CHARGER SIZING FORMULA
A = D.C. output rating of charger in amperes
C = Calculated number of ampere hours discharged from battery (time in hours x load).
A = 1.1 x C/H + L
H = Number of hours recharge time.
L = Load on system in amperes.

HOURS TO RECHARGE FORMULA
H = 1.1 x C/A-L

Will preventative maintenance extend the life of my batteries?  If so, how should it be done?

Yes. Battery maintenance should be accomplished in accordance with the manufacturer’s instructions and the applicable IEEE standards. Please remember that IEEE battery maintenance standards reflect the minimum recommend maintenance practices. Your battery may require shorter maintenance intervals.

The factor having the largest impact on battery life is temperature. All batteries are temperature sensitive devices. All aspects of battery performance are affected by temperature. Low ambient temperatures reduce available capacity and require increased float voltages. High ambient temperatures cause significant reductions in battery life, increase water consumption, and require decreased float voltages. Additionally, minor variations in cell temperatures can cause significant operational problems.

For optimum life and performance, batteries should be installed in a temperature-controlled environment.

How do I correctly size my battery system and determine which battery is right for my system?

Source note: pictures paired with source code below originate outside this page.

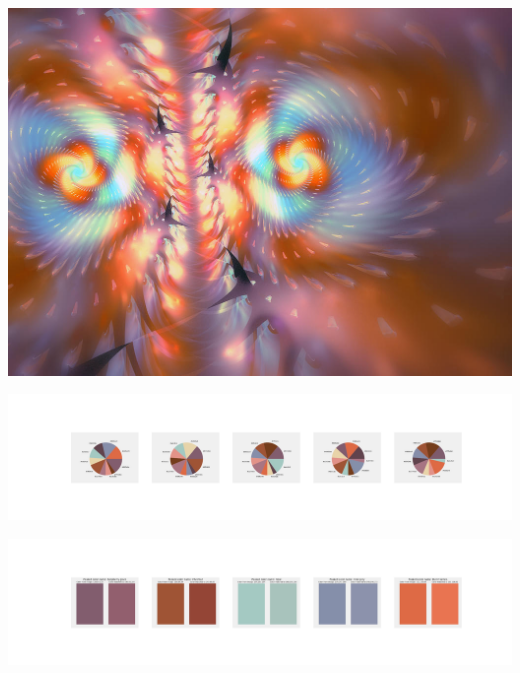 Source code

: \documentclass[11pt]{article}
\begin{document}
\begin{landscape}
    \begin{center}
    \includegraphics[width=\textwidth]{./nbimg/file (170).jpg}
    \end{center}

    \begin{center}
    \includegraphics[width=250mm]{./nbimg/pie-79.jpg}
    \end{center}

    \begin{center}
    \includegraphics[width=250mm]{./nbimg/peak-79.jpg}
    \end{center}
    


\end{landscape}
\end{document}
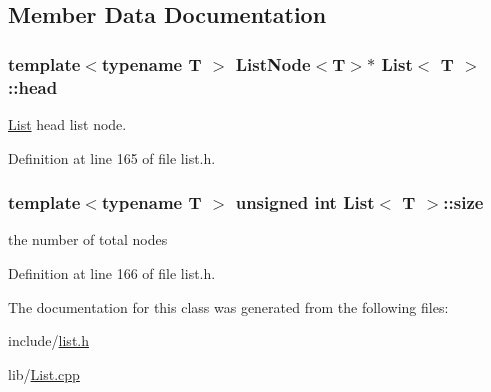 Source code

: \subsection{Member Data Documentation}
\hypertarget{class_list_a2b29518583aff577590c4f932824c5bf}{
\subsubsection[{head}]{\setlength{\rightskip}{0pt plus 5cm}template$<$typename T $>$ {\bf List\-Node}$<$T$>$$\ast$ {\bf List}$<$ T $>$\-::head\hspace{0.3cm}{\ttfamily [private]}}}\label{class_list_a2b29518583aff577590c4f932824c5bf}


\hyperlink{class_list}{List} head list node. 



Definition at line 165 of file list.\-h.

\hypertarget{class_list_a02655774bc5fa5f8bbff3d2b028525b0}{
\subsubsection[{size}]{\setlength{\rightskip}{0pt plus 5cm}template$<$typename T $>$ unsigned int {\bf List}$<$ T $>$\-::size\hspace{0.3cm}{\ttfamily [private]}}}\label{class_list_a02655774bc5fa5f8bbff3d2b028525b0}


the number of total nodes 



Definition at line 166 of file list.\-h.



The documentation for this class was generated from the following files\-:\begin{DoxyCompactItemize}
\item 
include/\hyperlink{list_8h}{list.\-h}\item 
lib/\hyperlink{_list_8cpp}{List.\-cpp}\end{DoxyCompactItemize}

Determining the size of a battery system can sometimes be very complicated.  Factors such as number of cells needed to reach the desired voltage, maximum system voltage, minimum system voltage, float voltage, charging rate, temperature, design margin, compensation for age, initial required capacity and duty cycle can affect a battery’s sizing.

Determining which battery is needed depends upon the application such as UPS backup, switchgear, telecom etc.